Não há ironia em defender a ação do Estado contra o aborto quando os defensores da intervenção entendem que aborto é assassinato. A mesma coisa com o casamento gay: os conservadores o consideram uma ameaça não só ao futuro dos Estados Unidos mas ao de toda a humanidade, por submetê-la na base a uma transformação cujas conseqüências são no mínimo incertas.
Obama não “autorizou” a presença de gays nas Forças Armadas. O que ele fez foi revogar a política do “Don´t Ask Don´t Tell” (não pergunte, não conte), instituída pelo presidente Bill Clinton, que proibia a entrada nas Forças Armadas de indivíduos abertamente homossexuais e a punição a soldados homossexuais que não se expusessem como tais. Para Obama, essa exigência de decoro ainda é uma imposição cruel, e agora os homens que protegem os Estados Unidos no campo de batalha devem conviver com indivíduos que manifestamente sentem desejo sexual por eles. Num debate recente, Rick Santorum chamou a anulação do “Don´t Ask Don´t Tell” de “experimentação social trágica” com as Forças Armadas e disse que, eleito presidente, restauraria essa política.

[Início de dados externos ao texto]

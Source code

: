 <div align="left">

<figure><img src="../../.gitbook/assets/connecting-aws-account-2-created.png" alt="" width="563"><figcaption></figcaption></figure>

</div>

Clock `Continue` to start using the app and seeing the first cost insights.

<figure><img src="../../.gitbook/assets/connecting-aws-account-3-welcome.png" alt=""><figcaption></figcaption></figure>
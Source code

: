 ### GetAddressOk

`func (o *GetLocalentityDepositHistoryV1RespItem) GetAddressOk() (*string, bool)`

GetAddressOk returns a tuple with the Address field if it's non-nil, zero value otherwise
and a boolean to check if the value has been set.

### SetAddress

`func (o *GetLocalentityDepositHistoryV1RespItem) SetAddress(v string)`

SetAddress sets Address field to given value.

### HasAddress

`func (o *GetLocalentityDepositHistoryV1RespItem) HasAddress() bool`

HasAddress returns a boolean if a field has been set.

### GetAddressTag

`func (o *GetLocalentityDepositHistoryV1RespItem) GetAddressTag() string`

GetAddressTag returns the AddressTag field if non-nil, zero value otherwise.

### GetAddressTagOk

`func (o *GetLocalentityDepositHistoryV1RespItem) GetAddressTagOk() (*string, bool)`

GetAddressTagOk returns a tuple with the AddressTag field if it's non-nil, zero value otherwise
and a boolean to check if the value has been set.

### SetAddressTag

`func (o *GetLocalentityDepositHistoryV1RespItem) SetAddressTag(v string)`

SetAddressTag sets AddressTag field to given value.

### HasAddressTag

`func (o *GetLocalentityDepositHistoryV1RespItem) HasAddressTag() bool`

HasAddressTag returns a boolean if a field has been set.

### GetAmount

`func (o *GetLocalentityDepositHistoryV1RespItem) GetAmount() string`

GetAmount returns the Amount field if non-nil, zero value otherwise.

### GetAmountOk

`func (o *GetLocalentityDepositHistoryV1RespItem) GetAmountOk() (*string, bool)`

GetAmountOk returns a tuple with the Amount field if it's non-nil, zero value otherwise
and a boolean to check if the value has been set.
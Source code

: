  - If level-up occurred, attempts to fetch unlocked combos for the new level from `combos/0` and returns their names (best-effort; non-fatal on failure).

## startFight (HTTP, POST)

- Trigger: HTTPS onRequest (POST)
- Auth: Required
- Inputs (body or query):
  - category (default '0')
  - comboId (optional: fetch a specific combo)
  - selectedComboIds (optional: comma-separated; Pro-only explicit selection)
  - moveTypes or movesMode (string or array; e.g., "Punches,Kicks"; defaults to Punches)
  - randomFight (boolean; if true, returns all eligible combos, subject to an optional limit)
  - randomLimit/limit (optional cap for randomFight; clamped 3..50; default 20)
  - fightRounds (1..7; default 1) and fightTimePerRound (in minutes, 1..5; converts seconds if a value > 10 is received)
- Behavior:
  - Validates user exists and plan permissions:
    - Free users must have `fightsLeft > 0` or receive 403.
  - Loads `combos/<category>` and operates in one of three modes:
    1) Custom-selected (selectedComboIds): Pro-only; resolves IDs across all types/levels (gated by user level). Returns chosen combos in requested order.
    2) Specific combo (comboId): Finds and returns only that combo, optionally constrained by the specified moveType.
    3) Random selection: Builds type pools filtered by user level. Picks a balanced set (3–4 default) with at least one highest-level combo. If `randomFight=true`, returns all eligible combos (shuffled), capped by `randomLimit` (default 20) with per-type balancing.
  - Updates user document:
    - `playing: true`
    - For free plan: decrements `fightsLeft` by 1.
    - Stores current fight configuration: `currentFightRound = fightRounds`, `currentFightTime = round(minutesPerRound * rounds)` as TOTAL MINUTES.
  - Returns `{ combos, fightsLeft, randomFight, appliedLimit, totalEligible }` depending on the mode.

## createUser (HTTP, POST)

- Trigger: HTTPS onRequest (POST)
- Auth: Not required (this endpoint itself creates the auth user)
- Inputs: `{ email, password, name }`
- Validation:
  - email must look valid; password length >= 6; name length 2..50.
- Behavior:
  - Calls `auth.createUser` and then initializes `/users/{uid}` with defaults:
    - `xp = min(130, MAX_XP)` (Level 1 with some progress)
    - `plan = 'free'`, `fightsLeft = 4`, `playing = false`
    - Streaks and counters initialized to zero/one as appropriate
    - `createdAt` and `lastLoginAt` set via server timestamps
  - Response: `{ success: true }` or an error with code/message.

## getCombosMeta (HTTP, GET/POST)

Esses e outros são os fatos que movem a batalha entre progressistas e conservadores americanos em qualquer tempo e sobretudo durante uma eleição presidencial. Para o editorialista do Estadão, a coisa se resume a uma disputa entre os modernos, que podem fazer o que quiser, e os medievais, que poderiam dar um exemplo de tolerância e sair de cena.
N. do E.: Abaixo, Bruno Pontes comenta a cobertura da Rede Globo das primárias do Partido Republicano, em artigo publicado no jornal O Estado.
“Um tom radical, de direita mesmo.”
Começou o processo de escolha do candidato republicano que enfrentará Barack Obama em novembro. Significa que o Comitê do Partido Democrata para o Brasil (vulgo “escritório da Globo nos Estados Unidos”) tem pela frente grandes oportunidades para desinformar os seus telespectadores e fazê-los acreditar que os direitistas americanos são um bando de idiotas.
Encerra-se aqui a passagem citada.